To make matters worse, at the last minute Shocked attempted to kick Two Nice Girls off a benefit concert scheduled during the conference – something to do with her being “uncomfortable,” said Shocked’s then-manager at the time. The Queer Nation took this as a slap to Two Nice Girls’ overtly lesbian stance and promptly posted fliers all over Sixth Street reading, “Michelle, We’re Shocked.” As a kicker, Shocked fired the Bad Livers as her backup band the day of the benefit performance, which is akin to heresy in Austin.

Those who attended SXSW were sure Shocked had killed her career on the spot, and when she released [Arkansas] Traveler shortly after that, it received significantly less critical attention than her previous records – despite it being a terrific, inspired piece of work. Yet it was all part of the process of maturing, discovering fame isn’t a gold card with which you collect frequent asshole miles. To talk to her now is to talk to a woman who figured out where she went wrong and how she got right.
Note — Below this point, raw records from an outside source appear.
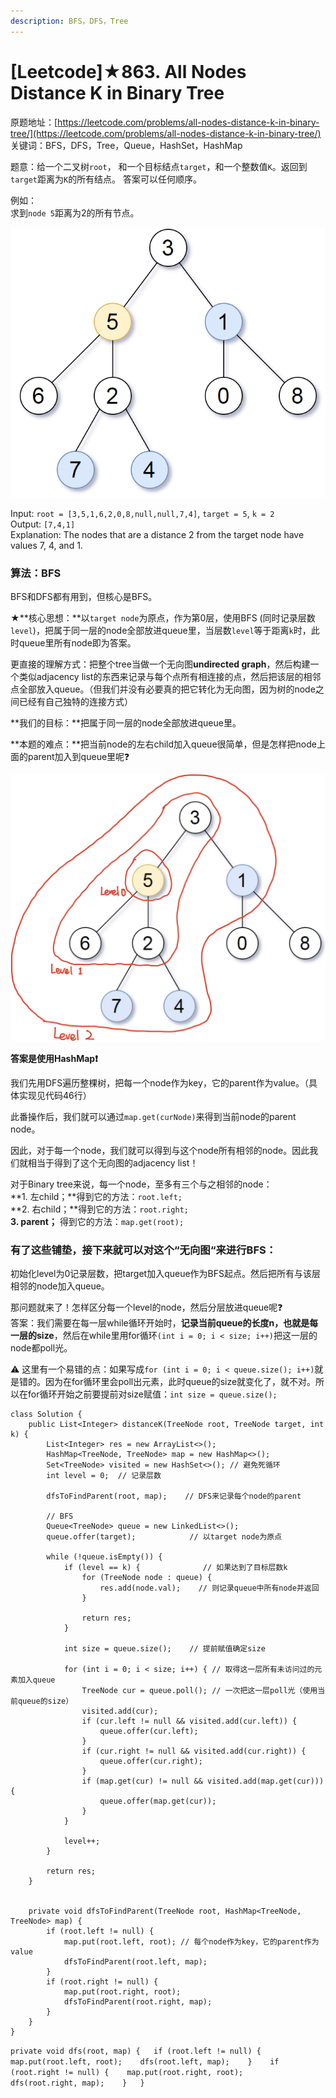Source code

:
 ```yaml
---
description: BFS，DFS，Tree
---
```


# \[Leetcode\]★863. All Nodes Distance K in Binary Tree

原题地址：[https://leetcode.com/problems/all-nodes-distance-k-in-binary-tree/](https://leetcode.com/problems/all-nodes-distance-k-in-binary-tree/) 关键词：BFS，DFS，Tree，Queue，HashSet，HashMap

题意：给一个二叉树`root`， 和一个目标结点`target`，和一个整数值`K`。返回到`target`距离为`K`的所有结点。 答案可以任何顺序。

例如：  
求到`node 5`距离为2的所有节点。

![](../.gitbook/assets/sketch0.png)

Input: `root = [3,5,1,6,2,0,8,null,null,7,4]`, `target = 5`, `k = 2`  
Output: `[7,4,1]`  
Explanation: The nodes that are a distance 2 from the target node have values 7, 4, and 1.



### 算法：BFS

BFS和DFS都有用到，但核心是BFS。

★**核心思想：**以`target node`为原点，作为第0层，使用BFS \(同时记录层数`level`\)，把属于同一层的node全部放进queue里，当层数`level`等于距离`k`时，此时queue里所有node即为答案。

更直接的理解方式：把整个tree当做一个无向图**undirected graph**，然后构建一个类似adjacency list的东西来记录与每个点所有相连接的点，然后把该层的相邻点全部放入queue。（但我们并没有必要真的把它转化为无向图，因为树的node之间已经有自己独特的连接方式）



**我们的目标：**把属于同一层的node全部放进queue里。

**本题的难点：**把当前node的左右child加入queue很简单，但是怎样把node上面的parent加入到queue里呢❓

![](../.gitbook/assets/img_6442.jpg)

**答案是使用HashMap❗️**

我们先用DFS遍历整棵树，把每一个node作为key，它的parent作为value。（具体实现见代码46行）

 此番操作后，我们就可以通过`map.get(curNode)`来得到当前node的parent node。

因此，对于每一个node，我们就可以得到与这个node所有相邻的node。因此我们就相当于得到了这个无向图的adjacency list！

  
对于Binary tree来说，每一个node，至多有三个与之相邻的node：  
    **1. 左child；**得到它的方法：`root.left;`  
    **2. 右child；**得到它的方法：`root.right;`  
    **3. parent；** 得到它的方法：`map.get(root);`

###  有了这些铺垫，接下来就可以对这个“无向图“来进行BFS：

初始化level为0记录层数，把target加入queue作为BFS起点。然后把所有与该层相邻的node加入queue。

那问题就来了！怎样区分每一个level的node，然后分层放进queue呢❓  
答案：我们需要在每一层while循环开始时，**记录当前queue的长度n，也就是每一层的size**，然后在while里用for循环`(int i = 0; i < size; i++)`把这一层的node都poll光。

⚠️  这里有一个易错的点：如果写成`for (int i = 0; i < queue.size(); i++)`就是错的。因为在for循环里会poll出元素，此时queue的size就变化了，就不对。所以在for循环开始之前要提前对size赋值：`int size = queue.size();`



```text
class Solution {
    public List<Integer> distanceK(TreeNode root, TreeNode target, int k) {
        List<Integer> res = new ArrayList<>();
        HashMap<TreeNode, TreeNode> map = new HashMap<>();
        Set<TreeNode> visited = new HashSet<>(); // 避免死循环
        int level = 0;  // 记录层数
               
        dfsToFindParent(root, map);    // DFS来记录每个node的parent
        
        // BFS
        Queue<TreeNode> queue = new LinkedList<>();
        queue.offer(target);            // 以target node为原点
        
        while (!queue.isEmpty()) {
            if (level == k) {              // 如果达到了目标层数k
                for (TreeNode node : queue) { 
                    res.add(node.val);    // 则记录queue中所有node并返回
                }
                
                return res;
            }
            
            int size = queue.size();    // 提前赋值确定size
            
            for (int i = 0; i < size; i++) { // 取得这一层所有未访问过的元素加入queue
                TreeNode cur = queue.poll(); // 一次把这一层poll光（使用当前queue的size）
                visited.add(cur);
                if (cur.left != null && visited.add(cur.left)) {
                    queue.offer(cur.left); 
                }
                if (cur.right != null && visited.add(cur.right)) {
                    queue.offer(cur.right);
                }  
                if (map.get(cur) != null && visited.add(map.get(cur))) {
                    queue.offer(map.get(cur));
                }
            }
            
            level++;
        }
        
        return res;
    }
    
    
    private void dfsToFindParent(TreeNode root, HashMap<TreeNode, TreeNode> map) {
        if (root.left != null) {
            map.put(root.left, root); // 每个node作为key，它的parent作为value
            dfsToFindParent(root.left, map);
        }
        if (root.right != null) {
            map.put(root.right, root);
            dfsToFindParent(root.right, map);
        }
    }
}
```





`private void dfs(root, map) {  
    if (root.left != null) {   
        map.put(root.left, root);   
        dfs(root.left, map);   
    }   
    if (root.right != null) {   
        map.put(root.right, root);   
        dfs(root.right, map);   
    }  
}`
Shocked just recently received her release from Mercury Records, though the process was an arduous one that involved considerable litigation. In the end, she had to sue using the post-Civil War 13th Amendment as her legal sword, claiming the record label was holding her hostage – or more to the point, using her as a slave.

She claims she wanted off the label because Mercury executives weren’t going to allow her to release the records she wanted to make (a funk record, of all things), and she refused to give them the sensitive-girl-with-an-acoustic-guitar record they insisted she turn in. It was a stalemate, and the battle became ugly.

In the end, Shocked’s fourth album, 1994’s Kind Hearted Woman, never saw the fluorescent light of a record store; instead, Shocked sold the disc only at her concerts. It’s actually not a complete record, but a sparse sketch of one that’s not so different from Bruce Springsteen’s Nebraska; she has, however, re-recorded it with members of Hothouse Flowers, fleshing it out with larger arrangements.

Now, she has to decide whether to release it herself, license it as a one-off deal to a distributor or label, or make it the first record of a new deal with another label. But she is in no hurry to buy back into a system that tried to sell her out, so she waits patiently. She has all the time in the world, and she needs it.

Michelle Shocked performs April 26 at Deep Ellum Live.